VAChT overexpression increases acetylcholine at the synaptic cleft and accelerates aging of neuromuscular junctions.

BACKGROUND: Cholinergic dysfunction occurs during aging and in a variety of diseases, including amyotrophic lateral sclerosis (ALS). However, it remains unknown whether changes in cholinergic transmission contributes to age- and disease-related degeneration of the motor system. Here we investigated the effect of moderately increasing levels of synaptic acetylcholine (ACh) on the neuromuscular junction (NMJ), muscle fibers, and motor neurons during development and aging and in a mouse model for amyotrophic lateral sclerosis (ALS).

METHODS: Chat-ChR2-EYFP (VAChT(Hyp)) mice containing multiple copies of the vesicular acetylcholine transporter (VAChT), mutant superoxide dismutase 1 (SOD1(G93A)), and Chat-IRES-Cre and tdTomato transgenic mice were used in this study. NMJs, muscle fibers, and α-motor neurons' somata and their axons were examined using a light microscope. Transcripts for select genes in muscles and spinal cords were assessed using real-time quantitative PCR. Motor function tests were carried out using an inverted wire mesh and a rotarod. Electrophysiological recordings were collected to examine miniature endplate potentials (MEPP) in muscles.

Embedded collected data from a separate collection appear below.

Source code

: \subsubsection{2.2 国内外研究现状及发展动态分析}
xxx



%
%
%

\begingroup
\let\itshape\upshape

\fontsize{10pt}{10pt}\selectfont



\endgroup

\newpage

RESULTS: We show that VAChT is elevated in the spinal cord and at NMJs of VAChT(Hyp) mice. We also show that the amplitude of MEPPs is significantly higher in VAChT(Hyp) muscles, indicating that more ACh is loaded into synaptic vesicles and released into the synaptic cleft at NMJs of VAChT(Hyp) mice compared to control mice. While the development of NMJs was not affected in VAChT(Hyp) mice, NMJs prematurely acquired age-related structural alterations in adult VAChT(Hyp) mice. These structural changes at NMJs were accompanied by motor deficits in VAChT(Hyp) mice. However, cellular features of muscle fibers and levels of molecules with critical functions at the NMJ and in muscle fibers were largely unchanged in VAChT(Hyp) mice. In the SOD1(G93A) mouse model for ALS, increasing synaptic ACh accelerated degeneration of NMJs caused motor deficits and resulted in premature death specifically in male mice.

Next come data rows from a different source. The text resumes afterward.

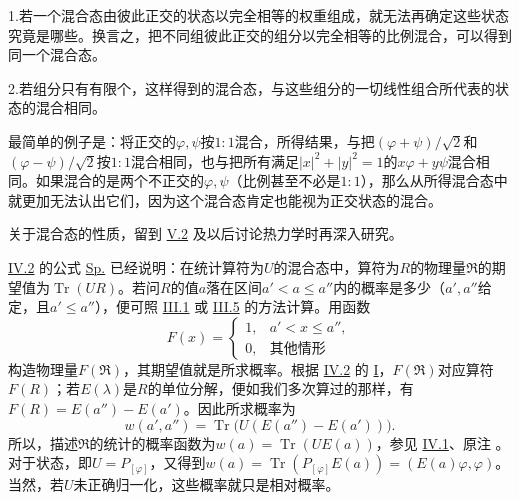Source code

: \documentclass[fontsize=13pt,twoside,openany,headings=normal,parskip=false,bookmarkpackage=false,DIV=calc]{scrbook}
\begin{document}
\noindent1.若一个混合态由彼此正交的状态以完全相等的权重组成，就无法再确定这些状态究竟是哪些。换言之，把不同组彼此正交的组分以完全相等的\hypertarget{origpage-176}{}\label{origpage-176}比例混合，可以得到同一个混合态。

\noindent2.若组分只有有限个，这样得到的混合态，与这些组分的一切线性组合所代表的状态的混合相同。

最简单的例子是：将正交的$\varphi,\allowbreak \psi$按$1:1$混合，所得结果，与把$(\varphi+\psi)/\sqrt2$和$(\varphi-\psi)/\sqrt2$按$1:1$混合相同，也与把所有满足$|x|^2+|y|^2=1$的$x\varphi+y\psi$混合相同。如果混合的是两个不正交的$\varphi,\allowbreak \psi$（比例甚至不必是$1:1$），那么从所得混合态中就更加无法认出它们，因为这个混合态肯定也能视为正交状态的混合。

关于混合态的性质，留到 \hyperref[sec:V.2]{V.2} 及以后讨论热力学时再深入研究。

\hyperref[sec:IV.2]{IV.2} 的公式 \hyperref[eq:IV.2.Sp]{Sp.} 已经说明：在统计算符为$U$的混合态中，算符为$R$的物理量$\mathfrak R$的期望值为$\operatorname{Tr}(UR)$。若问$R$的值$a$落在区间$a'<a\leq a''$内的概率是多少（$a',\allowbreak a''$给定，且$a'\leq a''$），便可照 \hyperref[sec:III.1]{III.1} 或 \hyperref[sec:III.5]{III.5} 的方法计算。用函数
\[
F(x)=\begin{cases}1,&a'<x\leq a'',\\0,&\text{其他情形}\end{cases}
\]
构造物理量$F(\mathfrak R)$，其期望值就是所求概率。根据 \hyperref[sec:IV.2]{IV.2} 的 \hyperref[cond:IV.2.I]{I}，$F(\mathfrak R)$对应算符$F(R)$；若$E(\lambda)$是$R$的单位分解，便如我们多次算过的那样，有$F(R)=E(a'')-E(a')$。因此所求概率为
\[
w(a',a'')=\operatorname{Tr}\bigl(U(E(a'')-E(a'))\bigr).
\]
所以，描述$\mathfrak R$的统计的概率函数为$w(a)=\operatorname{Tr}(UE(a))$，参见 \hyperref[sec:IV.1]{IV.1}、原注 \hyperlink{note-175}{}。对于状态，即$U=P_{[\varphi]}$，又得到$w(a)=\operatorname{Tr}(P_{[\varphi]}E(a))=(E(a)\varphi,\allowbreak \varphi)$。当然，若$U$未正确归一化，这些概率就只是相对概率。
\end{document}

CONCLUSIONS: The data presented in this manuscript demonstrate that increasing levels of ACh at the synaptic cleft promote degeneration of adult NMJs, contributing to age- and disease-related motor deficits. We thus propose that maintaining normal cholinergic signaling in muscles will slow degeneration of NMJs and attenuate loss of motor function caused by aging and neuromuscular diseases.